START Task input

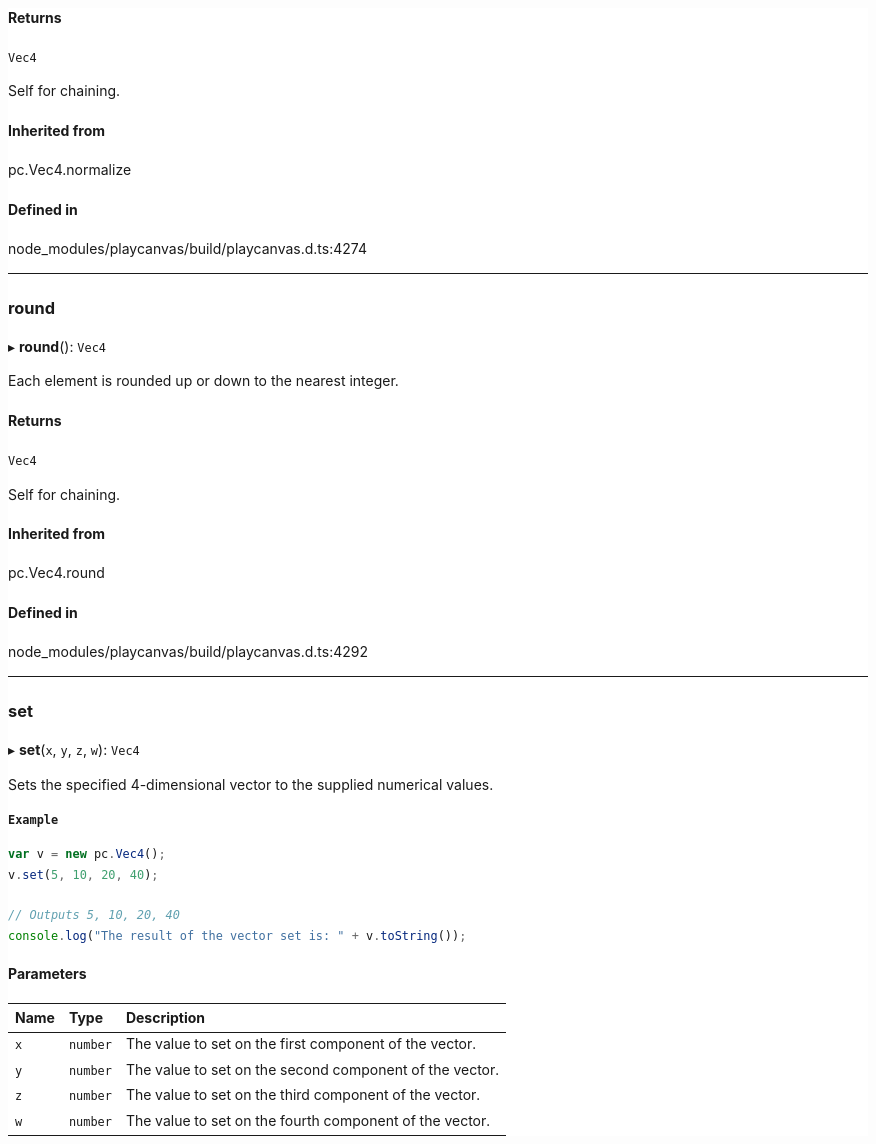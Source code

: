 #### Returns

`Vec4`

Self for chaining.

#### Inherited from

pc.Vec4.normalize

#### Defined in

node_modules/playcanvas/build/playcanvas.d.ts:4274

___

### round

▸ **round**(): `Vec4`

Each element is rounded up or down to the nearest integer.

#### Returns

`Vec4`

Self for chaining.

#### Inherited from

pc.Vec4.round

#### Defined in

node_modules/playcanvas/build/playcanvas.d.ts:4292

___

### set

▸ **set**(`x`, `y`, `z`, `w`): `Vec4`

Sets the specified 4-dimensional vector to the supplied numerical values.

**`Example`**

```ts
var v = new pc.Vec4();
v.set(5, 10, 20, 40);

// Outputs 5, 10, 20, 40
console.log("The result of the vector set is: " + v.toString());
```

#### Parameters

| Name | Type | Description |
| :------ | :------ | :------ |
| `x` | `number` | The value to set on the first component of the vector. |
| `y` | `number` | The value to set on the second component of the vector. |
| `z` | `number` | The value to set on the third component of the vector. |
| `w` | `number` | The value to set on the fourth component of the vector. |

END Task input

## Aim of the task
Reprint every record exactly and skip the pictures.

## Output
Source code

: #### Returns

`Vec4`

Self for chaining.

#### Inherited from

pc.Vec4.normalize

#### Defined in

node_modules/playcanvas/build/playcanvas.d.ts:4274

___

### round

▸ **round**(): `Vec4`

Each element is rounded up or down to the nearest integer.

#### Returns

`Vec4`

Self for chaining.

#### Inherited from

pc.Vec4.round

#### Defined in

node_modules/playcanvas/build/playcanvas.d.ts:4292

___

### set

▸ **set**(`x`, `y`, `z`, `w`): `Vec4`

Sets the specified 4-dimensional vector to the supplied numerical values.

**`Example`**

```ts
var v = new pc.Vec4();
v.set(5, 10, 20, 40);

// Outputs 5, 10, 20, 40
console.log("The result of the vector set is: " + v.toString());
```

#### Parameters

| Name | Type | Description |
| :------ | :------ | :------ |
| `x` | `number` | The value to set on the first component of the vector. |
| `y` | `number` | The value to set on the second component of the vector. |
| `z` | `number` | The value to set on the third component of the vector. |
| `w` | `number` | The value to set on the fourth component of the vector. |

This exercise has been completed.